In the Bronsted-Lowry formulation of acids and bases, an acid is a compound that releases a proton in solution, while a base is a compound that accepts a proton. When a Bronsted acid dissolves in a solvent, it produces a conjugate base, while at the same time the solvent acts as a base and produces a conjugate acid. Dividing the concentrations of conjugate acid and base, by the concentrations of the original compounds produces the equivalence constant K_{eq}, which is a measure of how strong the original acid is. Chemists refer to K_{eq} as the Ka value of the reaction when the solvent is water. This number can vary by many orders of magnitude, so to make calculations easier, chemists usually use the pKa number, which is the negative logarithm of the Ka value.

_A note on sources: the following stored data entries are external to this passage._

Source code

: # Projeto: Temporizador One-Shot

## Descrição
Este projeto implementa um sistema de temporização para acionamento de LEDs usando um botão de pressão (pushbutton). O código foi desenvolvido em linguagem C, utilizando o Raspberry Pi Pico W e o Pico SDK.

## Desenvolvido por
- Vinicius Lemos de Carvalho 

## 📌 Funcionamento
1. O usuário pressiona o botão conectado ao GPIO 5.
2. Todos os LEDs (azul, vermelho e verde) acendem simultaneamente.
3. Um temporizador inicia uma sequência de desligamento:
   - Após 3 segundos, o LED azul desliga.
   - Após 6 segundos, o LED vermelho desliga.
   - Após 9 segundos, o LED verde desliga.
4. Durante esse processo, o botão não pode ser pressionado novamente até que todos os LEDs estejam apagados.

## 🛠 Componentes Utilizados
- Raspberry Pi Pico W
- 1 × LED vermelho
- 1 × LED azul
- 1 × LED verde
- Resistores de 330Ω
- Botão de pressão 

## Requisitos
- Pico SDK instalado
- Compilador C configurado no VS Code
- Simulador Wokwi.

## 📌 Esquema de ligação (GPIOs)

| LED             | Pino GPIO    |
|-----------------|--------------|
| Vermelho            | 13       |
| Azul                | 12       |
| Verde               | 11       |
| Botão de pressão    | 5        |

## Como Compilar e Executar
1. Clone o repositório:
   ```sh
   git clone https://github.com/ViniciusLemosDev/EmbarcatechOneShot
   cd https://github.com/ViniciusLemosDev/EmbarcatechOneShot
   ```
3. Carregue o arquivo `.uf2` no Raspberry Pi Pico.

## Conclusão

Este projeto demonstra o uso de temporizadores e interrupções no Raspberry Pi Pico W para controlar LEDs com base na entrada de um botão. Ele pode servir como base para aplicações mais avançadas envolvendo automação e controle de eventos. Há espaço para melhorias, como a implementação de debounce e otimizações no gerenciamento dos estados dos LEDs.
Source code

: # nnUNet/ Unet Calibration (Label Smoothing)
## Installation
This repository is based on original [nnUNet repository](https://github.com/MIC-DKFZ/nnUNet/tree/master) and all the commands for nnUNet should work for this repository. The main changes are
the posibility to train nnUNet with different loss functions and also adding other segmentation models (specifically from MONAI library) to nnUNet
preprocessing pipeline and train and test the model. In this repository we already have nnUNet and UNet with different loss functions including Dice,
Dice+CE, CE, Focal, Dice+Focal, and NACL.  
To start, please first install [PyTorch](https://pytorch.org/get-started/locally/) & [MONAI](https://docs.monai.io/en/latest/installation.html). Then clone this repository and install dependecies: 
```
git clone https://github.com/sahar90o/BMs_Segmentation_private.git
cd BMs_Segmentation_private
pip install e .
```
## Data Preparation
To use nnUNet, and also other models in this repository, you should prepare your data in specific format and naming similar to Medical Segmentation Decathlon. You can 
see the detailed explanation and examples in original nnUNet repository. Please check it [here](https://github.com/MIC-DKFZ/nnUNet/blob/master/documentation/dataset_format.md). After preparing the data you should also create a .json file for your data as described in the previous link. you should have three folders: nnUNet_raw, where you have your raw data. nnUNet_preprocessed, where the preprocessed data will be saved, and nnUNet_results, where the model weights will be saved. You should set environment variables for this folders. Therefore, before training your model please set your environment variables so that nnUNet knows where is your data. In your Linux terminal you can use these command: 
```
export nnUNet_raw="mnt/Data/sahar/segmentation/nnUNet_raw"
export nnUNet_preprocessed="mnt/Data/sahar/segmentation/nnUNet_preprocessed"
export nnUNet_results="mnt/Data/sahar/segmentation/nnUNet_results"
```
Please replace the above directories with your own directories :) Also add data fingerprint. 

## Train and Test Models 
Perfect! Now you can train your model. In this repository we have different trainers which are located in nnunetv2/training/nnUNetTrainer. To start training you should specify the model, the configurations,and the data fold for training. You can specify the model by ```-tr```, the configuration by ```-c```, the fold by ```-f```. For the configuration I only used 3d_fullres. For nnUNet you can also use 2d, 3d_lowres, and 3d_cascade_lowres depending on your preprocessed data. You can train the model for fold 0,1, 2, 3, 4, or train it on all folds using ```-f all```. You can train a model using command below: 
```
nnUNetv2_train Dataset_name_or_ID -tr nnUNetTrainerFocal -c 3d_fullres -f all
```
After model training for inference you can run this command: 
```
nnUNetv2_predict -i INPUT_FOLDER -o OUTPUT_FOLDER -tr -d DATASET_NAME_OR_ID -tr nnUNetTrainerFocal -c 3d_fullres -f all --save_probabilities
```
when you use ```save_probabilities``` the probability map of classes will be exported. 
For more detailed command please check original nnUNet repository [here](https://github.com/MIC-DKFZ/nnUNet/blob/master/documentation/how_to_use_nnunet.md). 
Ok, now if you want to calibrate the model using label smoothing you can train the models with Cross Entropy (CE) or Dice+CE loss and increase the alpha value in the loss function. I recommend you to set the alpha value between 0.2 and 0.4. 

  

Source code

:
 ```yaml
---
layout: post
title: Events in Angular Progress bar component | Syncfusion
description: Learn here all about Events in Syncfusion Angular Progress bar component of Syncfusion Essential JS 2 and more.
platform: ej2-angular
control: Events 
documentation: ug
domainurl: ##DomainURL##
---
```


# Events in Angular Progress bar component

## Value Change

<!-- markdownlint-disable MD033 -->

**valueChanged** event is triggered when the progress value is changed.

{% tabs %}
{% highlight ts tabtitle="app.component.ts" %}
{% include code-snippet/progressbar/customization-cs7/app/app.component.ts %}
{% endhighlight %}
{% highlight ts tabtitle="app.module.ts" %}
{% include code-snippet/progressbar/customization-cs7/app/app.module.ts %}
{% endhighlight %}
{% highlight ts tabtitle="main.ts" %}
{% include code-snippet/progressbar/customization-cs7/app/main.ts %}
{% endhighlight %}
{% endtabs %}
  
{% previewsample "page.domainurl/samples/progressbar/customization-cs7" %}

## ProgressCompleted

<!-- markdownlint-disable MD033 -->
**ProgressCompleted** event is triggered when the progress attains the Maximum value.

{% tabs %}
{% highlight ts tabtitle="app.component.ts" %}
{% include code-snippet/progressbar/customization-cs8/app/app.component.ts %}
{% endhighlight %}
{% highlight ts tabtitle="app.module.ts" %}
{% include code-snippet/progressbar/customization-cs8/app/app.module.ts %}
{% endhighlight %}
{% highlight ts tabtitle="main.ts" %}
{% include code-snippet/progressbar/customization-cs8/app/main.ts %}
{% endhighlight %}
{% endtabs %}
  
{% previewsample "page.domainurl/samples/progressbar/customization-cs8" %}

## Ka Is the Strength of an Acid in Water

When a generic acid (HA) dissolves in water, it donates a proton, and the product of the reaction consists of H_{3}O^{+} and A^{-}, which is the conjugate base of the reaction. Depending on the relative abilities of HA to donate protons and A^{-} to accept them, the reaction can also proceed in the opposite direction until eventually an equilibrium is achieved.

Chemists determine the strength of an acid (Ka) by measuring the concentrations of HA, H_{3}0^{+} and A^{-} at equilibrium and dividing the concentrations of the products by the concentration of the original acid. Because the concentration of water is a constant, they leave it out of the equation.

Ka = [H_{3}O^{+}] [A^{-}]/[HA]

## Converting to pKa

Ka values can be very large or very small. For example, the Ka value for hydrochloric acid (HCl) is around 10^{7}, while the Ka value for ascorbic acid (vitamin C) is 1.6 X 10^{-12}. Working with such numbers is inconvenient, so to makes things easier, chemists have defined the pKa number as:

pKa = -log Ka

According to this definition, the pKa value for hydrochloric acid is -log 10^{7} = -7, while the pKa for ascorbic acid is -log (1.6 x 10^{-12}) = 11.80. As is evident, the smaller the pKa number, the stronger the acid.

## Finding Logarithms

A logarithm is basically the opposite of an exponent. If we have an expression such as log_{10}x = y, we can find x by taking the exponent to the base 10 of both sides: 10^{log x} = 10^{y}. By definition, 10^{logx} = x, so the expression becomes x = 10^{y}. The pKa value is a negative logarithm, which means when the equation -log x = y is reversed, x is equal to a negative exponent 10^{-y}, which is a small number if y is large and a large number if y is small.

In practice, finding the logarithms can be complicated, so most scientists use logarithm tables or a scientific calculator. To find a base 10 logarithm on a scientific calculator, you enter the value of the logarithm and tap the "log_{10}" key.